Interview with Michael J Tinker
FolkWords recently met up with singer-songwriter Michael J. Tinker and talked to him about his planned album project ‘Songs for the Voiceless’, designed to commemorate the centenary of the First World War.
FW: How did the initial idea for project come about?
MJT: “Basically it sprang from my wild imagination. I’ve been singing the song ‘And The Band Played Waltzing Matilda’ by singer-songwriter Eric Bogle for some while. The song tells the story of a young soldier maimed at the Battle of Gallipoli during the First World War. It also includes the melody and a few lines of lyrics of the widely known Australian ballad, ‘Waltzing Matilda’
“The strength Eric Bogle’s song is its vivid descriptions of the pointless destruction and waste at Gallipoli and as my great granddad was at Gallipoli there was an immediate personal connection. The original idea came to me in 2012, so as 2014 is going to be the centenary I thought what an opportunity to create a meaningful album. I suspect there will be a lot going on around the centenary so it occurred to me I’d better get organising before everyone else started organising ahead of me.”
FW: Can you tell us which artists are involved so far?
MJT: “At the moment Jon Boden has contributed a track. Then there’s Gilmore & Roberts, The Young'uns, Tom Oakes and Ian Stephenson of KAN have all agreed to join in, and of course there’s me. Andy Bell has agreed to produce and Haystack Records will distribute the album. The aim is to have an album of 10 to 12 songs sourced through material from the vast wealth of poetry and songs that surround The First World War plus original work from the participating artists.”
FW: Will the album feature songs about the well-known battles or events?

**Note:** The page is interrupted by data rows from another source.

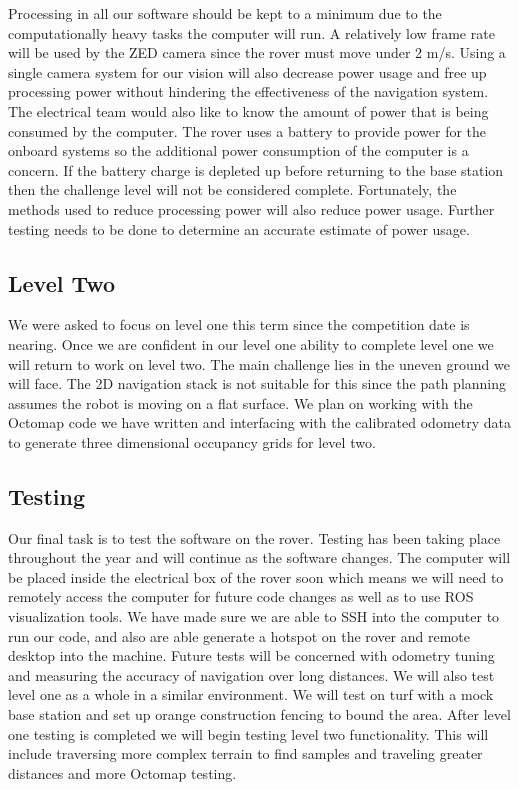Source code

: \documentclass[10pt, oneside,onecolumn]{IEEEtran}
\begin{document}
Processing in all our software should be kept to a minimum due to the computationally heavy tasks the computer will run. A relatively low frame rate will be used by the ZED camera since the rover must move under 2 m/s. Using a single camera system for our vision will also decrease power usage and free up processing power without hindering the effectiveness of the navigation system. The electrical team would also like to know the amount of power that is being consumed by the computer. The rover uses a battery to provide power for the onboard systems so the additional power consumption of the computer is a concern. If the battery charge is depleted up before returning to the base station then the challenge level will not be considered complete. Fortunately, the methods used to reduce processing power will also reduce power usage. Further testing needs to be done to determine an accurate estimate of power usage.

\subsection{Level Two} We were asked to focus on level one this term since the competition date is nearing. Once we are confident in our level one ability to complete level one we will return to work on level two. The main challenge lies in the uneven ground we will face. The 2D navigation stack is not suitable for this since the path planning assumes the robot is moving on a flat surface. We plan on working with the Octomap code we have written and interfacing with the calibrated odometry data to generate three dimensional occupancy grids for level two. 

\subsection{Testing}
Our final task is to test the software on the rover. Testing has been taking place throughout the year and will continue as the software changes. The computer will be placed inside the electrical box of the rover soon which means we will need to remotely access the computer for future code changes as well as to use ROS visualization tools. We have made sure we are able to SSH into the computer to run our code, and also are able generate a hotspot on the rover and remote desktop into the machine. Future tests will be concerned with odometry tuning and measuring the accuracy of navigation over long distances. We will also test level one as a whole in a similar environment. We will test on turf with a mock base station and set up orange construction fencing to bound the area. After level one testing is completed we will begin testing level two functionality. This will include traversing more complex terrain to find samples and traveling greater distances and more Octomap testing. 
\end{document}
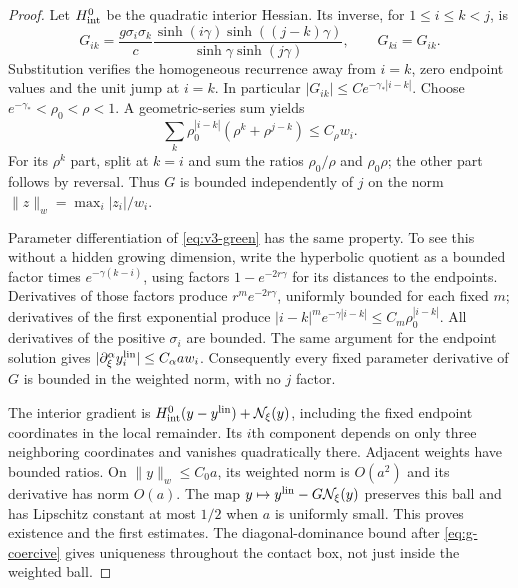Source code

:\begin{proof}
Let $H^0_{\rm int}$ be the quadratic interior Hessian. Its inverse,
for $1\le i\le k<j$, is
\begin{equation}\label{eq:v3-green}
 G_{ik}=\frac{g\sigma_i\sigma_k}{c}
 \frac{\sinh(i\gamma)\sinh((j-k)\gamma)}
      {\sinh\gamma\sinh(j\gamma)},\qquad G_{ki}=G_{ik}.
\end{equation}
Substitution verifies the homogeneous recurrence away from $i=k$,
zero endpoint values and the unit jump at $i=k$. In particular
$|G_{ik}|\le Ce^{-\gamma_*|i-k|}$.
Choose $e^{-\gamma_*}<\rho_0<\rho<1$. A geometric-series sum yields
\begin{equation}\label{eq:v3-weighted-green}
 \sum_k\rho_0^{|i-k|}(\rho^k+\rho^{j-k})\le C_\rho w_i.
\end{equation}
For its $\rho^k$ part, split at $k=i$ and sum the ratios
$\rho_0/\rho$ and $\rho_0\rho$; the other part follows by reversal.
Thus $G$ is bounded independently of $j$ on the norm
$\|z\|_w=\max_i|z_i|/w_i$.

Parameter differentiation of \eqref{eq:v3-green} has the same property.
To see this without a hidden growing dimension, write the hyperbolic
quotient as a bounded factor times $e^{-\gamma(k-i)}$, using factors
$1-e^{-2r\gamma}$ for its distances to the endpoints. Derivatives
of those factors produce $r^m e^{-2r\gamma}$, uniformly bounded for
each fixed $m$; derivatives of the first exponential produce
$|i-k|^m e^{-\gamma|i-k|}\le C_m\rho_0^{|i-k|}$.
All derivatives of the positive $\sigma_i$ are bounded. The same
argument for the endpoint solution gives
$|\partial_\xi^\alpha y_i^{\rm lin}|\le C_\alpha a w_i$.
Consequently every fixed parameter derivative of $G$ is bounded in
the weighted norm, with no $j$ factor.

The interior gradient is $H^0_{\rm int}(y-y^{\rm lin})+
\mathcal N_\xi(y)$, including the fixed endpoint coordinates in the
local remainder. Its $i$th component depends on only three neighboring
coordinates and vanishes quadratically there. Adjacent weights have
bounded ratios. On $\|y\|_w\le C_0a$, its weighted norm is
$O(a^2)$ and its derivative has norm $O(a)$. The map
$y\mapsto y^{\rm lin}-G\mathcal N_\xi(y)$ preserves this ball
and has Lipschitz constant at most $1/2$ when $a$ is uniformly small.
This proves existence and the first estimates. The diagonal-dominance
bound after \eqref{eq:g-coercive} gives uniqueness throughout the
contact box, not just inside the weighted ball.


\end{proof}
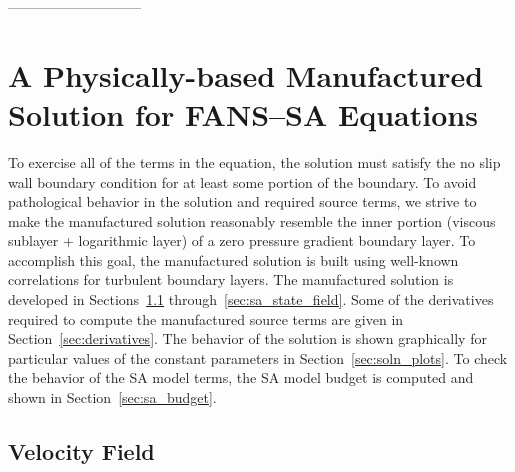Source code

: -----------------------------
\section{A Physically-based Manufactured Solution for FANS--SA Equations}\label{oliver}
 To exercise all of the terms in the equation, the solution must satisfy the no slip wall boundary condition for at least
some portion of the boundary.  To avoid pathological behavior in the solution and required source terms, we strive to make the manufactured
solution reasonably resemble the inner portion (viscous sublayer + logarithmic layer) of a zero pressure gradient boundary layer.  To
accomplish this goal, the manufactured solution is built using well-known correlations for turbulent boundary layers.  The
manufactured solution is developed in Sections~\ref{sec:velocity_field} through~\ref{sec:sa_state_field}.
Some of the derivatives required to compute the manufactured source
terms are given in Section~\ref{sec:derivatives}.  The
behavior of the solution is shown graphically for particular values of
the constant parameters in Section~\ref{sec:soln_plots}.  To check the
behavior of the SA model terms, the SA model budget is computed and
shown in Section~\ref{sec:sa_budget}.


\subsection{Velocity Field} \label{sec:velocity_field}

MJT: “The working title so far is ‘Songs for the Voiceless’. There are lots of opinions about the war. Time has changed a lot of opinion. Was it glorious, were men killed for nothing, were the generals idiots, did they care about the men, was it a disaster? Whatever the results of the war and what people think, what matters is what happened to the people. I want the album to be about the people.
“The song ‘The Yeoman’s Son’ is about how a mother felt on hearing of her son’s death. It’s not just the loss of a son, it’s about all the questions that come up after the event. Who is going to do the work in the fields? Who is going to bring in the harvest? The song is more than her receiving the immediate news. It’s what happens next. In some families all the children were killed. The losses extended to entire villages and the social and economic impact was in many cases catastrophic.”
FW: So there won’t be any ‘jolly off to war’ or 'anti-war' themes?
MJT: “I actually want to make the album from a neutral point of view – not from the perspective that war is glorious nor that war is wrong. I want to concentrate on the people and what happened to them. I want to cover the impact across all walks of life - soldiers, civilians, young and old, doctors and nurses whose lives were forever changed. I want to tell their stories whatever the themes.”
“Folk music is filled with songs that tell stories and I retain a constant passion for such songs. To tell the stories of people that cannot tell their own tales or bring life into unheard stories is a definite driving force behind the album.”
FW: Do you think the centenary will bring a resurgence of interest in the war?
MJT: “The government is putting money into projects and the Imperial War Museum is running a number of events and exhibitions. It’s certainly going to be well profiled and there’s bound to be considerable media coverage. I don’t know whether there will be a public resurgence of interest in the war or whether everyone will care. With the album it’s not that I want to appeal to everyone. Not everyone likes every album but maybe we can tell some unheard or untold stories and give voices to those who have none.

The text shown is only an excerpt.